New ceramic electrodes allow reaching the target current density in bioelectrochemical systems

Abstract

Whereas most of the studies conducted nowadays to boost electrode performance in bioelectrochemical systems (BES) are focused on carbonaceous scaffolds, in this study we demonstrate that ice-templated titanium-based ceramics (ITTC) can provide a new alternative for this purpose. We combined the chemistry of titanium suboxides (Ti₄O₇) with an ice-templating technique (ISISA) to produce electrically conducting and highly porous (88% porosity) 3D architectures.

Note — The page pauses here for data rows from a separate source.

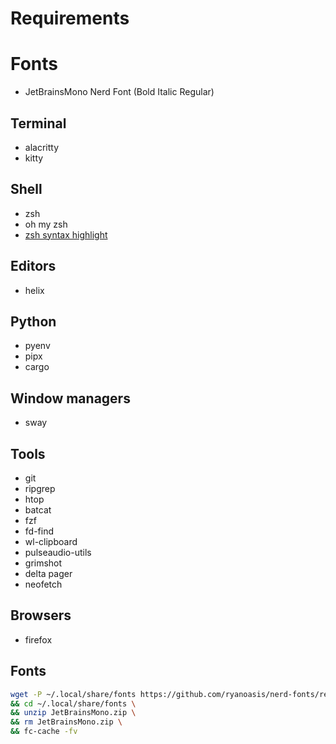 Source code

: # Requirements

# Fonts
- JetBrainsMono Nerd Font (Bold Italic Regular)

## Terminal
- alacritty
- kitty

## Shell
- zsh
- oh my zsh
- [zsh syntax highlight](https://github.com/zsh-users/zsh-syntax-highlighting/blob/master/INSTALL.md)

## Editors
- helix

## Python
- pyenv
- pipx
- cargo

## Window managers
- sway

## Tools
- git
- ripgrep
- htop
- batcat
- fzf
- fd-find
- wl-clipboard
- pulseaudio-utils
- grimshot
- delta pager
- neofetch

## Browsers
- firefox

## Fonts

```sh
wget -P ~/.local/share/fonts https://github.com/ryanoasis/nerd-fonts/releases/download/v3.0.2/JetBrainsMono.zip \
&& cd ~/.local/share/fonts \
&& unzip JetBrainsMono.zip \
&& rm JetBrainsMono.zip \
&& fc-cache -fv
```
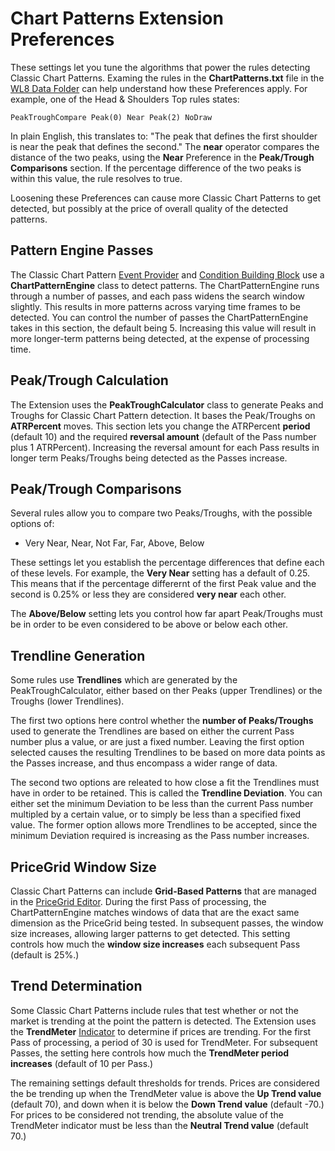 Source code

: ﻿# Chart Patterns Extension Preferences

These settings let you tune the algorithms that power the rules detecting Classic Chart Patterns. Examing the rules in the **ChartPatterns.txt** file in the [WL8 Data Folder](action:DataFolder) can help understand how these Preferences apply. For example, one of the Head & Shoulders Top rules states:
```
PeakTroughCompare Peak(0) Near Peak(2) NoDraw
```
In plain English, this translates to: "The peak that defines the first shoulder is near the peak that defines the second." The **near** operator compares the distance of the two peaks, using the **Near** Preference in the **Peak/Trough Comparisons** section. If the percentage difference of the two peaks is within this value, the rule resolves to true.

Loosening these Preferences can cause more Classic Chart Patterns to get detected, but possibly at the price of overall quality of the detected patterns.
## Pattern Engine Passes
The Classic Chart Pattern [Event Provider](EventProvidersTab) and [Condition Building Block](BuildingBlocks) use a **ChartPatternEngine** class to detect patterns. The ChartPatternEngine runs through a number of passes, and each pass widens the search window slightly. This results in more patterns across varying time frames to be detected. You can control the number of passes the ChartPatternEngine takes in this section, the default being 5. Increasing this value will result in more longer-term patterns being detected, at the expense of processing time.
## Peak/Trough Calculation
The Extension uses the **PeakTroughCalculator** class to generate Peaks and Troughs for Classic Chart Pattern detection. It bases the Peak/Troughs on **ATRPercent** moves. This section lets you change the ATRPercent **period** (default 10) and the required **reversal amount** (default of the Pass number plus 1 ATRPercent). Increasing the reversal amount for each Pass results in longer term Peaks/Troughs being detected as the Passes increase.
## Peak/Trough Comparisons
Several rules allow you to compare two Peaks/Troughs, with the possible options of:

 - Very Near, Near, Not Far, Far, Above, Below

These settings let you establish the percentage differences that define each of these levels. For example, the **Very Near** setting has a default of 0.25. This means that if the percentage differernt of the first Peak value and the second is 0.25% or less they are considered **very near** each other.

The **Above/Below** setting lets you control how far apart Peak/Troughs must be in order to be even considered to be above or below each other. 

## Trendline Generation
Some rules use **Trendlines** which are generated by the PeakTroughCalculator, either based on ther Peaks (upper Trendlines) or the Troughs (lower Trendlines).

The first two options here control whether the **number of Peaks/Troughs** used to generate the Trendlines are based on either the current Pass number plus a value, or are just a fixed number. Leaving the first option selected causes the resulting Trendlines to be based on more data points as the Passes increase, and thus encompass a wider range of data.

The second two options are releated to how close a fit the Trendlines must have in order to be retained. This is called the **Trendline Deviation**. You can either set the minimum Deviation to be less than the current Pass number multipled by a certain value, or to simply be less than a specified fixed value. The former option allows more Trendlines to be accepted, since the  minimum Deviation required is increasing as the Pass number increases.
## PriceGrid Window Size
Classic Chart Patterns can include **Grid-Based Patterns** that are managed in the [PriceGrid Editor](PriceGridEditor). During the first Pass of processing, the ChartPatternEngine matches windows of data that are the exact same dimension as the PriceGrid being tested. In subsequent passes, the window size increases, allowing larger patterns to get detected. This setting controls how much the **window size increases** each subsequent Pass (default is 25%.)
## Trend Determination
Some Classic Chart Patterns include rules that test whether or not the market is trending at the point the pattern is detected. The Extension uses the **TrendMeter** [Indicator](Indicators) to determine if prices are trending. For the first Pass of processing, a period of 30 is used for TrendMeter. For subsequent Passes, the setting here controls how much the **TrendMeter period increases** (default of 10 per Pass.)

The remaining settings default thresholds for trends. Prices are considered the be trending up when the TrendMeter value is above the **Up Trend value** (default 70), and down when it is below the **Down Trend value** (default -70.)  For prices to be considered not trending, the absolute value of the TrendMeter indicator must be less than the **Neutral Trend value** (default 70.) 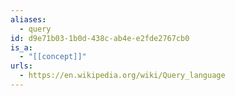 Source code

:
 ```yaml
---
aliases:
  - query
id: d9e71b03-1b0d-438c-ab4e-e2fde2767cb0
is_a:
  - "[[concept]]"
urls:
  - https://en.wikipedia.org/wiki/Query_language
---
```

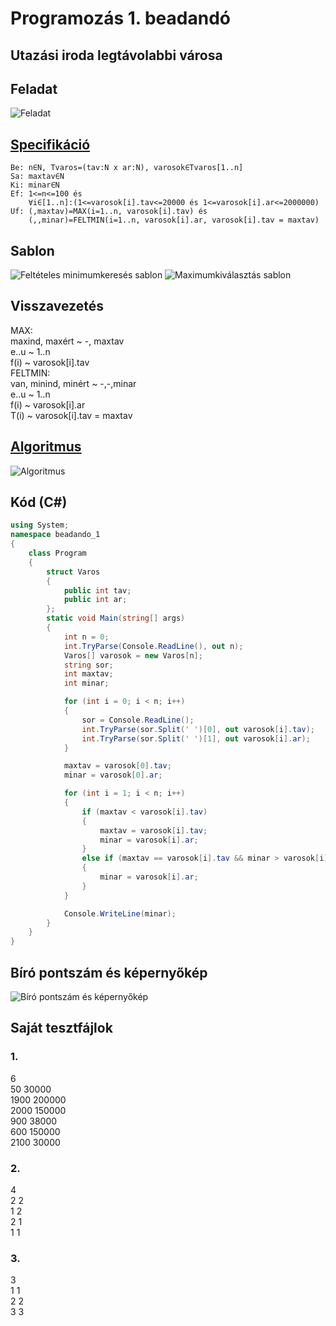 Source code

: # Programozás 1. beadandó
## Utazási iroda legtávolabbi városa
## Feladat
![Feladat](image.png)

## [Specifikáció](https://progalap.elte.hu/specifikacio/?data=H4sIAAAAAAAAE41RwUrDQBD9lWFPCSxlN7FFl%2B5BoYJoc7GCkOSw1BQW7VaSWAql4LG%2F4nf4J%2F0SZ7tLbNpUzGln3ps3703WpHovpnqmp6rWC0MEuSkEmN12m1CYLFW5qGRQq6VIYAWqFElIYd9dvCLHEVLe65k8M49KwFytkG3HM3OvsdZGla4czQTwoTRDyRmD768KMgP47bafGhlORQRI8QtSnfdQbCgjxvxEG1SlxxgLM%2FOE%2BgF1BkI5vn4OtLSajWGvF1oltzqgdG8wlLejh8n4LukaUeWxAkifMySU1EVVV0Ska%2FKiaoUHNAIGmfETAlK3am2PCH1G7RUhtp439BDiV8yDLlIbtT2H8v4p2ozGlyfY4K%2FBiLOWo8z%2BR5fNgVjZA3kc4xo1LzAkvsqi%2BnirieAbepj94lz2yKc7it3Z9VzeyeVHNhuP%2FD%2F%2B4nP%2BeOfObtexP1rbSfx7rTNO8s0P2HpCFnEDAAA%3D)
```
Be: n∈N, Tvaros=(tav:N x ar:N), varosok∈Tvaros[1..n]
Sa: maxtav∈N
Ki: minar∈N
Ef: 1<=n<=100 és 
    ∀i∈[1..n]:(1<=varosok[i].tav<=20000 és 1<=varosok[i].ar<=2000000)
Uf: (,maxtav)=MAX(i=1..n, varosok[i].tav) és
    (,,minar)=FELTMIN(i=1..n, varosok[i].ar, varosok[i].tav = maxtav)
```

## Sablon
![Feltételes minimumkeresés sablon](image-1.png)
![Maximumkiválasztás sablon](image-2.png)

## Visszavezetés
MAX:  
maxind, maxért ~ -, maxtav  
e..u           ~ 1..n  
f(i)           ~ varosok[i].tav  
FELTMIN:  
van, minind, minért ~ -,-,minar  
e..u                ~ 1..n  
f(i)                ~ varosok[i].ar  
T(i)                ~ varosok[i].tav = maxtav  

## [Algoritmus](https://progalap.elte.hu/stuki/?data=H4sIAAAAAAAAE61W227iMBD9lcor9QmhkDRQqPoA3YrSG7tAb1vx4NgOuISYOgF6Ef%2B%2BdsCD04tYtOQBnJOZc8bHYyfviFNUQ06xXHK9ku8dlip%2BuXzgVFEBDcWMyZZ6HE%2BjqIASFjGSMrpGYkFZgmrvKGiEv0e8fq3HGR8ABTTBksWpTkKXnlcV1SjW3JxSFqNaiKOEFVD6OmEqIBZighaFdaDhszLXfMsivmZK2POUxYSpBDLkEVU5LapqfUTh5a9SfDGrqyfi5k%2BSvHVuUF9pAm40rcBt5pCkOGVjFa4iUvaSKmiMX1I8qx3PsBSJGD2W%2BkV1f7Q35jGWORhLPf2rpyt%2FQAMJpQCQK2Xe80nl7i3aaCcEGj4r0%2BIDO7Y3dTj%2FOb9uBXfqSef%2BkkfN12FmKlAaZUtjG1PnSi6TFTHlKRcqAPFjt1jUKYGgr91VaXljVAXtsHTfuxgRqACAXAXN%2BcnUZ53uRi8h0PBZmRafZci2Xvrt54hPmnrvdM9Ou95DhWZe%2BrF7cR64bVAGIKc8fhKNDj7BG2cCgYbPytzRTEyBunzgMXIW8TZNzcMPfbDcXftRemQ2Es82ksqQU9aQOCbDXHtYK5ZRfxECVmjfzXqA7%2BsF2qaDvj4YmEzXJwDPDgYtCitvRAH4f9H8qcPNqUPCm5SI9BIkAchJDly%2FMwrrtxv7CwINn5Vp8cF5sX1%2FNetNp9vrDbL%2Buu88P7S9WQvkAMjJnctTGUnX21g%2BBBo%2BK3M35UOBunzgMXIW8Q62x4cW29vH48lR9rOXawS9jbIG%2BX77WMv43fYBq%2FSBaRYJDkwDbNdW%2F9zJSjNRpZNUDCQea6ffUYzHmuMKc%2F3CUAkcB5H%2BdkHqVgrx6TWUDMX8dh22KkWjZwxTJlfQoq%2FNjoTMPoOWZT2iH2HoqEvR%2FND%2FoV4ShRHAAseHUZiNKo7n4GxEGA4PK6i%2FnGUDk9FAimlMV8SBG7g6TP8bYkYMxioEm1GYjegBcZir6fTX2g7pLI8%2FseprNWd1ZbNSl8FC12AspGSJVavLp45zSKq%2BHjHGDmjZdmSx%2BAtjyzKergoAAA%3D%3D)
![Algoritmus](image-3.png)

## Kód (C#)
```cs
using System;
namespace beadando_1
{
    class Program
    {
        struct Varos
        {
            public int tav;
            public int ar;
        };
        static void Main(string[] args)
        {
            int n = 0;
            int.TryParse(Console.ReadLine(), out n);
            Varos[] varosok = new Varos[n];
            string sor;
            int maxtav;
            int minar;

            for (int i = 0; i < n; i++)
            {
                sor = Console.ReadLine();
                int.TryParse(sor.Split(' ')[0], out varosok[i].tav);
                int.TryParse(sor.Split(' ')[1], out varosok[i].ar);
            }

            maxtav = varosok[0].tav;
            minar = varosok[0].ar;

            for (int i = 1; i < n; i++)
            {
                if (maxtav < varosok[i].tav)
                {
                    maxtav = varosok[i].tav;
                    minar = varosok[i].ar;
                }
                else if (maxtav == varosok[i].tav && minar > varosok[i].ar)
                {
                    minar = varosok[i].ar;
                }
            }

            Console.WriteLine(minar);
        }
    }
}
```

## Bíró pontszám és képernyőkép
![Bíró pontszám és képernyőkép](<Screenshot 2024-10-24 at 12.49.31.png>)

## Saját tesztfájlok
### 1.
6  
50 30000  
1900 200000  
2000 150000  
900 38000  
600 150000  
2100 30000

### 2.
4  
2 2  
1 2  
2 1  
1 1  

### 3.
3  
1 1  
2 2  
3 3  
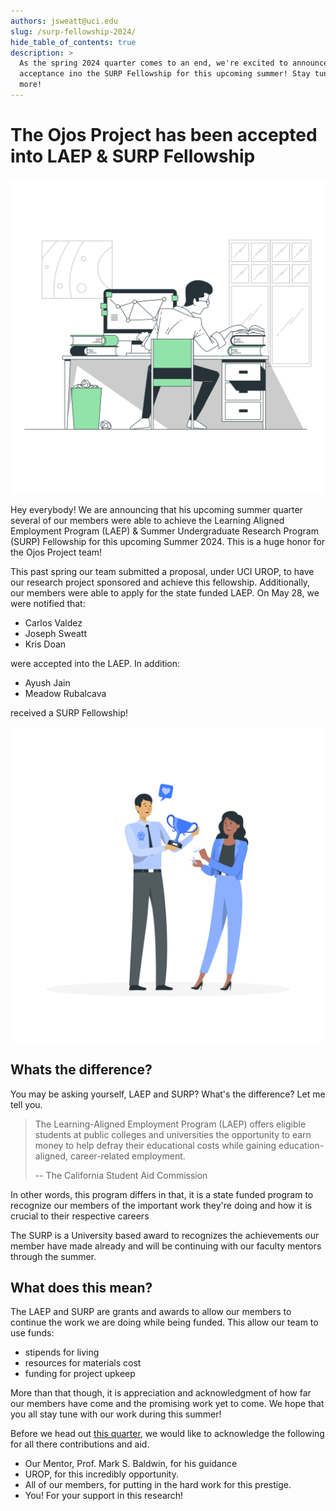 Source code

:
 ```yaml
---
authors: jsweatt@uci.edu
slug: /surp-fellowship-2024/
hide_table_of_contents: true
description: >
  As the spring 2024 quarter comes to an end, we're excited to announce our 
  acceptance ino the SURP Fellowship for this upcoming summer! Stay tune for 
  more!
---
```


# The Ojos Project has been accepted into LAEP & SURP Fellowship

<!-- markdownlint-disable MD026 -->

![alt text](../../static/images/Researching-bro.png)

Hey everybody! We are announcing that his upcoming summer quarter
several of our members were able to achieve the Learning Aligned Employment
Program (LAEP) & Summer Undergraduate Research Program (SURP) Fellowship for
this upcoming Summer 2024. This is a huge honor for the Ojos Project team!

This past spring our team submitted a proposal, under UCI UROP, to have our
research project sponsored and achieve this fellowship. Additionally, our members
were able to apply for the state funded LAEP. On May 28, we were notified that:

- Carlos Valdez
- Joseph Sweatt
- Kris Doan

were accepted into the LAEP. In addition:

- Ayush Jain
- Meadow Rubalcava

received a SURP Fellowship!

![alt text](../../static/images/Awards-rafiki.png)

## Whats the difference?

You may be asking yourself, LAEP and SURP? What's the difference? Let me tell you.

> The Learning-Aligned Employment Program (LAEP) offers eligible students at public colleges and universities the opportunity to earn money to help defray their educational costs while gaining education-aligned, career-related employment.
>
> -- The California Student Aid Commission

In other words, this program differs in that, it is a state funded program to
recognize our members of the important work they're doing and how it is
crucial to their respective careers

The SURP is a University based award to recognizes the achievements our member have
made already and will be continuing with our faculty mentors through the summer.

## What does this mean?

The LAEP and SURP are grants and awards to allow our members to continue the
work we are doing while being funded. This allow our team to use funds:

- stipends for living
- resources for materials cost
- funding for project upkeep

More than that though, it is appreciation and acknowledgment of how far our members
have come and the promising work yet to come. We hope that you all stay tune
with our work during this summer!

Before we head out [this quarter](/news/spring-2024-wrap/), we would
like to acknowledge the following for all there contributions and aid.

- Our Mentor, Prof. Mark S. Baldwin, for his guidance
- UROP, for this incredibly opportunity.
- All of our members, for putting in the hard work for this prestige.
- You! For your support in this research!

The ITTC platforms were characterized by strongly aligned macrochannels that provided a direct path for substrate supply under a flow-through configuration, while supporting the growth of electroactive Geobacter sulfurreducens biofilms. This new electrode material is demonstrated to outperform graphite when used as an anode in bioelectrochemical reactors, providing volumetric current densities of 9500 A m⁻³, equating to projected current densities of 128.7 A m⁻² and maximum power densities of 1.9 kW m⁻³. The performance of the ITTC scaffolds levels that of any of the available materials on the current state of research. The presented alternative may lead to the start of a branch into the exploration of conducting ITTC materials in the growing area of bioelectrochemical technologies.